無量寿寺の公孫樹

 公孫樹と漢字を当ててイチョウと読む。孫の代に至らないと実がならないのでこの名がついたという。

 元来は、中国の原産で一科一属一種の親類縁者の無い孤独な樹木であるが、古くから我が国へ伝わり、主に神社や寺院の境内などに植えられ「御神木」として各地に多く残っている。

 「イチョウは神社や寺に植える木であり、位[くらい]の高い木だから俗人の家には植えられない」という忌みきらう風習があって、一般の宅地内などにはあまり見かけない。

 仁木町北町1丁目、無量寿寺の境内にはイチョウの巨木が1本、本堂を覆うように樹冠をひろげている。それは、いつ誰が植えたものか今のところ定かでない。

 しかし、浄土真宗本願寺派無量寿寺は明治16年、地主であった原田鹿之助氏の境内地寄進によって、小樽別院の説教所が創設され、ついで明治24年、朝山大乗氏が派遣されて以来、信徒も増加し基本財産も確保されたので、明治28年には寺号公称が許可されて無量寿寺となった。

 その寺歴や古老の話などから、この大イチョウは明治24年前後に信徒の手によって植えられたものと考えられる。従って樹齢も優に100年を越えていると言えよう。

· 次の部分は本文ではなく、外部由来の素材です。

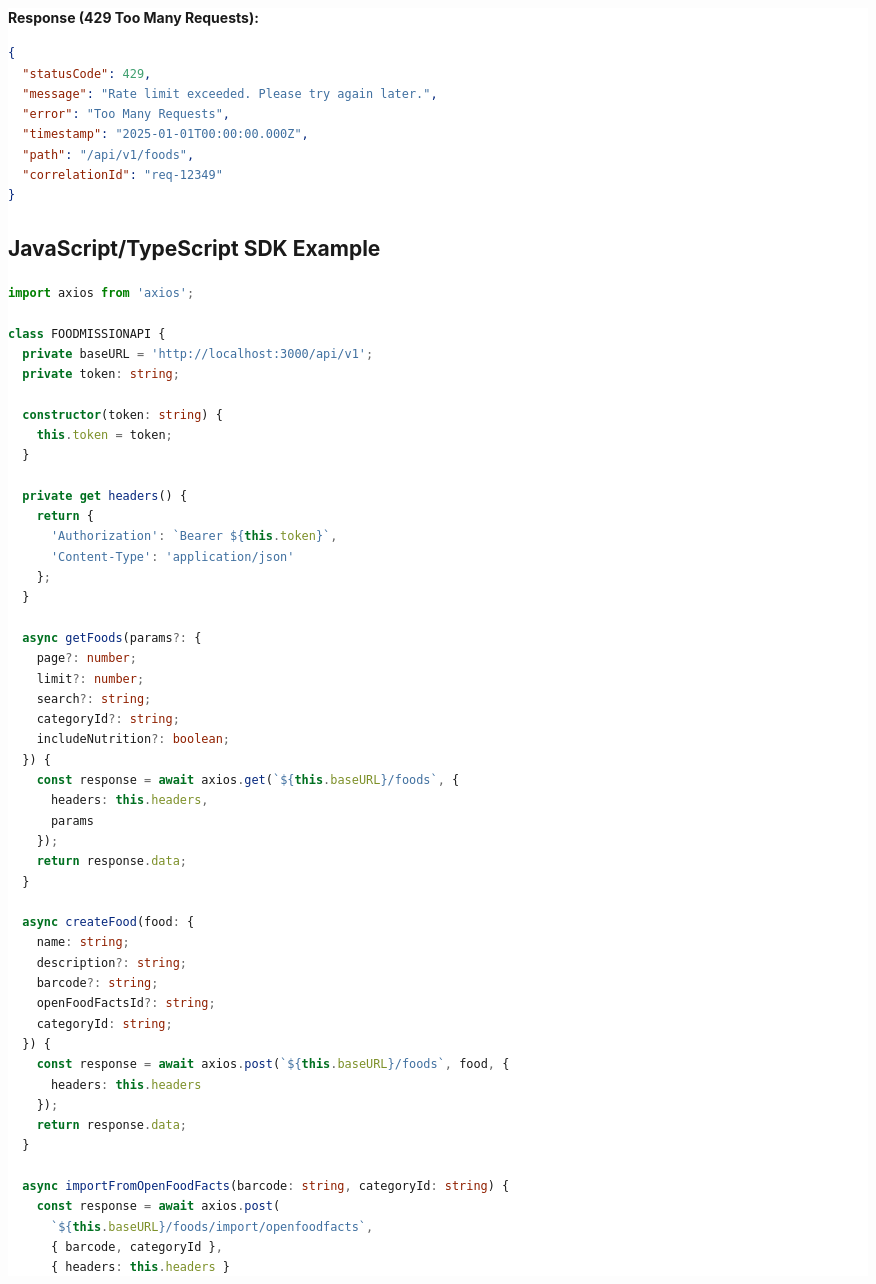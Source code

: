 **Response (429 Too Many Requests):**
```json
{
  "statusCode": 429,
  "message": "Rate limit exceeded. Please try again later.",
  "error": "Too Many Requests",
  "timestamp": "2025-01-01T00:00:00.000Z",
  "path": "/api/v1/foods",
  "correlationId": "req-12349"
}
```

## JavaScript/TypeScript SDK Example

```typescript
import axios from 'axios';

class FOODMISSIONAPI {
  private baseURL = 'http://localhost:3000/api/v1';
  private token: string;

  constructor(token: string) {
    this.token = token;
  }

  private get headers() {
    return {
      'Authorization': `Bearer ${this.token}`,
      'Content-Type': 'application/json'
    };
  }

  async getFoods(params?: {
    page?: number;
    limit?: number;
    search?: string;
    categoryId?: string;
    includeNutrition?: boolean;
  }) {
    const response = await axios.get(`${this.baseURL}/foods`, {
      headers: this.headers,
      params
    });
    return response.data;
  }

  async createFood(food: {
    name: string;
    description?: string;
    barcode?: string;
    openFoodFactsId?: string;
    categoryId: string;
  }) {
    const response = await axios.post(`${this.baseURL}/foods`, food, {
      headers: this.headers
    });
    return response.data;
  }

  async importFromOpenFoodFacts(barcode: string, categoryId: string) {
    const response = await axios.post(
      `${this.baseURL}/foods/import/openfoodfacts`,
      { barcode, categoryId },
      { headers: this.headers }
```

 イチョウは成長が早く、耐寒性や耐火性に強いばかりか一度植えたら数千年近くも生き永らえる生命力をもっている。雌雄異株で実がつくまでに30年もかかる。老木になると幹や太枝から「乳[ちち]」と呼ばれる乳房状の気根がたれ下がることがある。

 無量寿寺の大イチョウ雌株で、その高さ20m前後、幹の周囲は3mに近く、秋ともなれば黄金色の実が小さな扇形をした葉かげに鈴なりにつき、幹や太い枝には親指大の乳が沢山ぶらさがりはじめているが、中には握りこぶし程に成長したのもいくつか見えかくれしている。

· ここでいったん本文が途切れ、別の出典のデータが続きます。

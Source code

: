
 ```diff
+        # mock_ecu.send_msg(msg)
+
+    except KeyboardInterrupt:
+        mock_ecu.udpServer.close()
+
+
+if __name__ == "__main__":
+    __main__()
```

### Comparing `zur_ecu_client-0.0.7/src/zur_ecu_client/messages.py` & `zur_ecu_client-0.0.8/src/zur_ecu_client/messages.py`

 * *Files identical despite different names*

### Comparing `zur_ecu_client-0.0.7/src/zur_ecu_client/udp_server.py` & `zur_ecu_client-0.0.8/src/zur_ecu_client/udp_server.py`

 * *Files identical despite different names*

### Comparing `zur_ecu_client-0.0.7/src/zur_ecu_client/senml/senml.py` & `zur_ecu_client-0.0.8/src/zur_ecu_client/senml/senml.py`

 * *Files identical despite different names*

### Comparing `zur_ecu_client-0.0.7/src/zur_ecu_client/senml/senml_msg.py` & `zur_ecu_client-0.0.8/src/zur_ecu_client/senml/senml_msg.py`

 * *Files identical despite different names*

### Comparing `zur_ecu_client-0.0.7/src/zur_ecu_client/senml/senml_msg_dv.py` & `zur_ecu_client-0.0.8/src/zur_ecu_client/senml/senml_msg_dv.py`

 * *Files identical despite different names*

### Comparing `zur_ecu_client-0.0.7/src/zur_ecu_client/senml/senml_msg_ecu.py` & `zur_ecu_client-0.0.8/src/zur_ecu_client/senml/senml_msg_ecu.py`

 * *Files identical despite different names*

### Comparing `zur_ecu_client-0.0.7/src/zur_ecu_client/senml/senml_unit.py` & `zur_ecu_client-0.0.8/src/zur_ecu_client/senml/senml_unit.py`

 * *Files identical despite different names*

 イチョウは、昔から位の高い木として神聖視されてきただけに、人々の暮らしの中で生きている諺や言伝えなどが沢山ある。

・イチョウの乳を撫で拝むと乳不足の人の乳汁がよく出る。
・イチョウの実(ギンナン)を食べると夜尿症が治る。
・ギンナンは咳どめの薬。
・イチョウの葉が早く落ちる年は雪が早い。

 イチョウの葉は「銀杏形[いちょうがた]」として江戸時代から女の髪形の銀杏返し、銀杏崩しなどがあり、武家の髪型にも銀杏頭があった。今でも、十両以上の力士の頭には髷の先を銀杏にひろげた大銀杏をのせている。

 銀杏形は衣服や紋所の模様として古くから親しまれたし、また野菜の切り方にも、大根や人参などに銀杏切りが伝わっていることは言うまでもない。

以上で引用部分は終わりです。